Sports Scene: The Good, the Bad and the Annoying
The Good, Bad and Annoying - Four young Atlantic Lacrosse girls were part of the Cape-Tower Hill game Friday night, warming up with the team, being introduced, sitting on the bench and “getting the goalie” when it was over. Shown behind goggles are (l-r) Emily Monigle, Carrie Clausius, Lindsay D'Ambrogi and Haley Craig. It was as cute as it was frightening, as first-grade cage fighters carrying sticks are circling the Cape program waiting for their opening to drop in. The next day I went out to watch the Atlantic U15 girls play Talbot County because my 13-year-old granddaughter Katie is on the team and my son Dave is the coach, so sue me. I brought my camera because it’s paid for. The officials were “game interrupted” insane, parents were whiny and authoritative, “How is that not a foul?” and the game was low scoring and very physical, ending in a 5-5 tie after two scoreless overtime periods. Katie Klabe got whacked on the head and simply waited for a whistle, which never came; they only come when you least expect them. A Talbot father actually addressed an Atlantic mother sitting in a beach chair after the game. “Did you say something to my daughter?” The guy then wisely walked away. The woman turned to me and said, “I did say something; the kid was obnoxious.” Katie was with me and said, “Oh my gosh! Can we can go to Wawa like right now?”
Rubberized running - I watched a couple, the guy in front the woman directly behind, mirroring his every move doing a perplexing endurance and agility workout at Club Fitness, and I thought, “Can’t you go outside and do that in the fresh air, or is it necessary for the rest of us to watch and wonder?” I seemed to be the only one intrigued and latently annoyed by it all, and you're right, I couldn’t do it myself and I don’t play with abandoned knobby truck tires either although I’m working on a Navy Walrus workout plan.
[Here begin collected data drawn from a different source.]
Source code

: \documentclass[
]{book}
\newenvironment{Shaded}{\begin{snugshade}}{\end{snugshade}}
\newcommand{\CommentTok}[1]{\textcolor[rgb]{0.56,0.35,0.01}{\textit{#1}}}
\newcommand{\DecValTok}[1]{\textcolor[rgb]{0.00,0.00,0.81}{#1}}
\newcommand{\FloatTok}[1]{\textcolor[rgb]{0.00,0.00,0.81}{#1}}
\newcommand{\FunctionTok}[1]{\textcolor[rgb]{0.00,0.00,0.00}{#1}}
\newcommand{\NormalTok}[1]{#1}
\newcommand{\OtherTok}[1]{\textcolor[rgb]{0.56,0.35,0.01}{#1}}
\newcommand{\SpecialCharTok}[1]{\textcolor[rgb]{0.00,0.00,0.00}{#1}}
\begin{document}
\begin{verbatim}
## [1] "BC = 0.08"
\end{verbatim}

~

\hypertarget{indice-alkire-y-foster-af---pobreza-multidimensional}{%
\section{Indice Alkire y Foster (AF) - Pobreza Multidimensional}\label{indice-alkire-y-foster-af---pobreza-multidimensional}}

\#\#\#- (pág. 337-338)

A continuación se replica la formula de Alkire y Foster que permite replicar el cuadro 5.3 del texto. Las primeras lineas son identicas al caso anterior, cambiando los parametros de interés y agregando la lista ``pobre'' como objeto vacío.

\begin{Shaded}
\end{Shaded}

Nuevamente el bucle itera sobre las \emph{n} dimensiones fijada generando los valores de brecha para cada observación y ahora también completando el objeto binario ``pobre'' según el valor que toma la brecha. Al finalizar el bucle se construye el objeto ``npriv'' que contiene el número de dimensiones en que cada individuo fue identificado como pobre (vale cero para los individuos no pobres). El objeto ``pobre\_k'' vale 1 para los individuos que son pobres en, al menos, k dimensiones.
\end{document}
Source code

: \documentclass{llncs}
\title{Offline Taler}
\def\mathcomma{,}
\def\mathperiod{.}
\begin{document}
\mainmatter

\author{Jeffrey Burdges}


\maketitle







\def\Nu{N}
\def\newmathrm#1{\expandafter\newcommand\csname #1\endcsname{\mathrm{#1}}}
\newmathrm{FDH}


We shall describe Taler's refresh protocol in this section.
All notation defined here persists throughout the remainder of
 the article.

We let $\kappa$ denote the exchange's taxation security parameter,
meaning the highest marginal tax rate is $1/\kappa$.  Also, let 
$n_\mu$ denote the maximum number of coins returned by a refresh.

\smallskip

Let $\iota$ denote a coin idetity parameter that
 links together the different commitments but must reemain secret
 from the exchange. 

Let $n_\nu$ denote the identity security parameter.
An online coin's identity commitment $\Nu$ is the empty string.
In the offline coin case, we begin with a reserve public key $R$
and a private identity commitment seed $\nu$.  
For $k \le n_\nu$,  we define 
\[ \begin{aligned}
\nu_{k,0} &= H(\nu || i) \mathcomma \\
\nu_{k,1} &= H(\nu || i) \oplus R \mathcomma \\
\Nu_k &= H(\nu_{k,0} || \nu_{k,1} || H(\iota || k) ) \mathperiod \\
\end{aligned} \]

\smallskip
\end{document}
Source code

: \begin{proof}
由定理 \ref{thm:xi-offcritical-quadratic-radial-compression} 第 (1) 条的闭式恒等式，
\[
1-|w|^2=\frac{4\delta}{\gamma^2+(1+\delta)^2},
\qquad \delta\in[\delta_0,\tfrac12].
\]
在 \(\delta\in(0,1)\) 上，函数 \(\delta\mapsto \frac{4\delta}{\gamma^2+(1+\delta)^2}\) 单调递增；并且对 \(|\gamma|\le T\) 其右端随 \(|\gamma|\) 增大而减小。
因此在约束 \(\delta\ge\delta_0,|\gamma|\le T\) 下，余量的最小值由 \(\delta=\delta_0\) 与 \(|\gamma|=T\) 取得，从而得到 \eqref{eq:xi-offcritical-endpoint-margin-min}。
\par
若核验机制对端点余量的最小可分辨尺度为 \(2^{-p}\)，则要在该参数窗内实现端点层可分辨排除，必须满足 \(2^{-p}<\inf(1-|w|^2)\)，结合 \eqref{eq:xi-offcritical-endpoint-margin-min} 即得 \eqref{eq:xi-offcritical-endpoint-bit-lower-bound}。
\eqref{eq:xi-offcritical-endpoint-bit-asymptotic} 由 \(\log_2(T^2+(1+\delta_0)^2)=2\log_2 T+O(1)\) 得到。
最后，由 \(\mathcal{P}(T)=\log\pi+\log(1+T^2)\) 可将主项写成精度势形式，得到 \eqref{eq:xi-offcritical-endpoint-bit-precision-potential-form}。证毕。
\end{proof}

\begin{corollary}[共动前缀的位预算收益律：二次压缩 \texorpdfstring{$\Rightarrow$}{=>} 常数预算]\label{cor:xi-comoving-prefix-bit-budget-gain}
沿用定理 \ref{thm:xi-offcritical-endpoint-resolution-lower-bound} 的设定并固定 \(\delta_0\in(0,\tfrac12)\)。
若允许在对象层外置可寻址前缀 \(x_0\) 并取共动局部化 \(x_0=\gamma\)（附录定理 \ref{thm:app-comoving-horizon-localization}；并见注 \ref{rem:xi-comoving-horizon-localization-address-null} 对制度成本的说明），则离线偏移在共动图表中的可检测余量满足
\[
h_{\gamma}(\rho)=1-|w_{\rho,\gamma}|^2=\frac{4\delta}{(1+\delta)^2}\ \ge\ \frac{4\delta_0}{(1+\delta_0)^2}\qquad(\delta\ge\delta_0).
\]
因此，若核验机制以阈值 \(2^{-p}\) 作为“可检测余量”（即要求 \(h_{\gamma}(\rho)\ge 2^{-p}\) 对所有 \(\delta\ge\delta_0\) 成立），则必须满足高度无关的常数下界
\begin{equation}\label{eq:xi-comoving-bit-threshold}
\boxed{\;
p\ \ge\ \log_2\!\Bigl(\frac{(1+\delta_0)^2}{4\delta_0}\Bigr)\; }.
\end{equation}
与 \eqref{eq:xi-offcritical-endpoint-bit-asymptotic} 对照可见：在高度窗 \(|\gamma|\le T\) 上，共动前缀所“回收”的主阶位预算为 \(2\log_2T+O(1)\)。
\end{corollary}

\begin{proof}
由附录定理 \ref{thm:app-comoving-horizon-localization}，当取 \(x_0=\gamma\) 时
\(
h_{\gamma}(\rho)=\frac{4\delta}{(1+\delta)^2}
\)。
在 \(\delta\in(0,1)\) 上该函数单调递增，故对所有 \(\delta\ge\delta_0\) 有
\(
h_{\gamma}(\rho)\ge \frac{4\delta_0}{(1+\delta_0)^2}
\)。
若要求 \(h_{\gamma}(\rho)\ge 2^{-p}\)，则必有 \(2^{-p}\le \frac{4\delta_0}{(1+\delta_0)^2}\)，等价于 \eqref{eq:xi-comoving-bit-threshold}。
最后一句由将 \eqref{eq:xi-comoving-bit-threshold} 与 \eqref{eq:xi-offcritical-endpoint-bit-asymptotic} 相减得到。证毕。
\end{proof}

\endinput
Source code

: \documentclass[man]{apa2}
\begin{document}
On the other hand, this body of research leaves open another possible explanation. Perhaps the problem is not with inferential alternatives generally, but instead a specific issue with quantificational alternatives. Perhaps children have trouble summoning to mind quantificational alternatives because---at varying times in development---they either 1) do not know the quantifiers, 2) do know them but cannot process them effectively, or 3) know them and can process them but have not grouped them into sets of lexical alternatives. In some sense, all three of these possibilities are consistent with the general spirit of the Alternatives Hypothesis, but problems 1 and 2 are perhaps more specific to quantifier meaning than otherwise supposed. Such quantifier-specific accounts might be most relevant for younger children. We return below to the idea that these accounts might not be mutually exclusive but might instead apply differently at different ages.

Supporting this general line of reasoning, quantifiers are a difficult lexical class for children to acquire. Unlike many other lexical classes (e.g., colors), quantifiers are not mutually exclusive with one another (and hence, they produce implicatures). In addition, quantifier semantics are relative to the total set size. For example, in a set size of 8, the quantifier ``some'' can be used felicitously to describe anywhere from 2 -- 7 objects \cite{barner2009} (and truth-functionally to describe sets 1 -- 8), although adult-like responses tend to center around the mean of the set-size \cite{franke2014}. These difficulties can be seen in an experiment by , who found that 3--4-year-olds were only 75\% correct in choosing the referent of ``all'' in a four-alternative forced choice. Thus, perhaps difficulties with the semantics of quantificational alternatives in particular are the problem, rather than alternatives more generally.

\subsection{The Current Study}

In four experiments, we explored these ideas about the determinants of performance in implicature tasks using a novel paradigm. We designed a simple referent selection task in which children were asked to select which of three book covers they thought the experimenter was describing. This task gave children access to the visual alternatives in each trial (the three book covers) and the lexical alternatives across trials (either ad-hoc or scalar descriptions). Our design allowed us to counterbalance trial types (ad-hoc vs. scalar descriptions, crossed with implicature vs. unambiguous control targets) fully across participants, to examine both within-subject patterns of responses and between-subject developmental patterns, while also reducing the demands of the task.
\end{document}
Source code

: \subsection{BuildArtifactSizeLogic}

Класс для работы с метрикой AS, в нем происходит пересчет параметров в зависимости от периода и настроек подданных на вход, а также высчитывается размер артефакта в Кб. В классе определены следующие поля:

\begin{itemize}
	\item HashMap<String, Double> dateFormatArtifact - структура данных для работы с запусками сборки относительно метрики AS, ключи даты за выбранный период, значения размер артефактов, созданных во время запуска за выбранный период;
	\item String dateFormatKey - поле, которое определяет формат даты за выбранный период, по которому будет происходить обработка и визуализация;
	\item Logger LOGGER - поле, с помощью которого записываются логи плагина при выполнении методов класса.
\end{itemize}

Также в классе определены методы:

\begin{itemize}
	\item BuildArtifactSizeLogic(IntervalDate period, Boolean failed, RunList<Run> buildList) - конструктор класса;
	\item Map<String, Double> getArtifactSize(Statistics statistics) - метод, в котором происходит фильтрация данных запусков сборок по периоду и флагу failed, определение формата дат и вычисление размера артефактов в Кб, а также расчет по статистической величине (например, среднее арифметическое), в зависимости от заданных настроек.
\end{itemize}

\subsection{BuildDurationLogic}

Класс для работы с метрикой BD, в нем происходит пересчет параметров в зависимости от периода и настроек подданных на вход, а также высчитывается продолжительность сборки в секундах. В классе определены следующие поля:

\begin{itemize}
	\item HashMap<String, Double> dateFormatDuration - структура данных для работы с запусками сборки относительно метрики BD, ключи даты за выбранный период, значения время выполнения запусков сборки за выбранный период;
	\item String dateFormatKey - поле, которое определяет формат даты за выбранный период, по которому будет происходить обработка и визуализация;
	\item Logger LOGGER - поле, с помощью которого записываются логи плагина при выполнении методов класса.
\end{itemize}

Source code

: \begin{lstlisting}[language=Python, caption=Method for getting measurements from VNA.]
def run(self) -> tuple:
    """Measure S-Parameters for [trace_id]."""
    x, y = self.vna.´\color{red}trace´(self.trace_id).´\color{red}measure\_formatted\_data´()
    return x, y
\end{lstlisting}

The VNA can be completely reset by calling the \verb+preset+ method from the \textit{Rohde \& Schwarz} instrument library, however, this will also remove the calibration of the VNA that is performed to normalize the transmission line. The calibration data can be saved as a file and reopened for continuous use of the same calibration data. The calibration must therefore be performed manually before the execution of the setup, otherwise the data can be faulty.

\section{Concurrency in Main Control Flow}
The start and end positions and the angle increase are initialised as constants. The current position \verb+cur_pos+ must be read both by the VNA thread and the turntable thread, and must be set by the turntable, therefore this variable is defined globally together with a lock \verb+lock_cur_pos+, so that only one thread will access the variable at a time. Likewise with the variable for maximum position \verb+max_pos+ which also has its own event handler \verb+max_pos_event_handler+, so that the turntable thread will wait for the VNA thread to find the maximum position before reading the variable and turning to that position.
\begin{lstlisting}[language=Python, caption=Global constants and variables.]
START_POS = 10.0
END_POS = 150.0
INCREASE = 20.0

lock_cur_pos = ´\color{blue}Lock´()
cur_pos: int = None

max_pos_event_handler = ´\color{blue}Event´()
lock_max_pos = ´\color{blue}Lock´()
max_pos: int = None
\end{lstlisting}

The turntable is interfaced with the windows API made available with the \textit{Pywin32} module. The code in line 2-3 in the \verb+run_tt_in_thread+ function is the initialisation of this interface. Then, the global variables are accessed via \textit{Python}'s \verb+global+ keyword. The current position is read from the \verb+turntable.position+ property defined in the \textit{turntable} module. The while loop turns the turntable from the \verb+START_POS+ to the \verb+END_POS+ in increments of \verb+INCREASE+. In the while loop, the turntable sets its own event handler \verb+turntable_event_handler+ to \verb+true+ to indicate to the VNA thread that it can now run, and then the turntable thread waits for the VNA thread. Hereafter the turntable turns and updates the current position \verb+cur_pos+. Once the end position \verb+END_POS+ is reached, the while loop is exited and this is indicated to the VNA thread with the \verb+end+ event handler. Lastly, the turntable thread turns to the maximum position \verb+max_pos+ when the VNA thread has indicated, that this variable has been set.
Look, let’s face it; all people are pretty much part time insane.
Athletic atheist - A professional athlete coming out and admitting he's gay got no play because as a society most well-adjusted people just don’t care. I know I don’t, and if I did I would say so, but I don’t. The issue belongs in the 1950s when Grand Mom Rose was in the closet for three days because she got lost in a pile of clothes. But come out as “no god” guy while athletes are pointing to the sky after home runs and base hits and made 3-point shots, and you are done. The booing will never stop because there is no home for heathens on high definition. I saw a track athlete from the Big 12 conference in an interview say, “I’d first like to give glory to God, who makes all things possible.” A reporter who majored in comparative religions could boldly ask a follow-up question "There are a limitless number of gods across the pantheon of spirits who inhabit the universe; which one are you celebrating? And if all things are possible losing to a heathen hurdler is also possible, isn’t it?” I went 12 years to Catholic school and got a steady dose of catechisms and classes in religion. The discussions are fun, but too many scary people pointing to the sky. Grand Mom Rose: “Blind Faith is nothing but a super group. Eric Clapton and Stevie Winwood on lead guitar with Ginger Baker on drums. Glory be, I love that music!”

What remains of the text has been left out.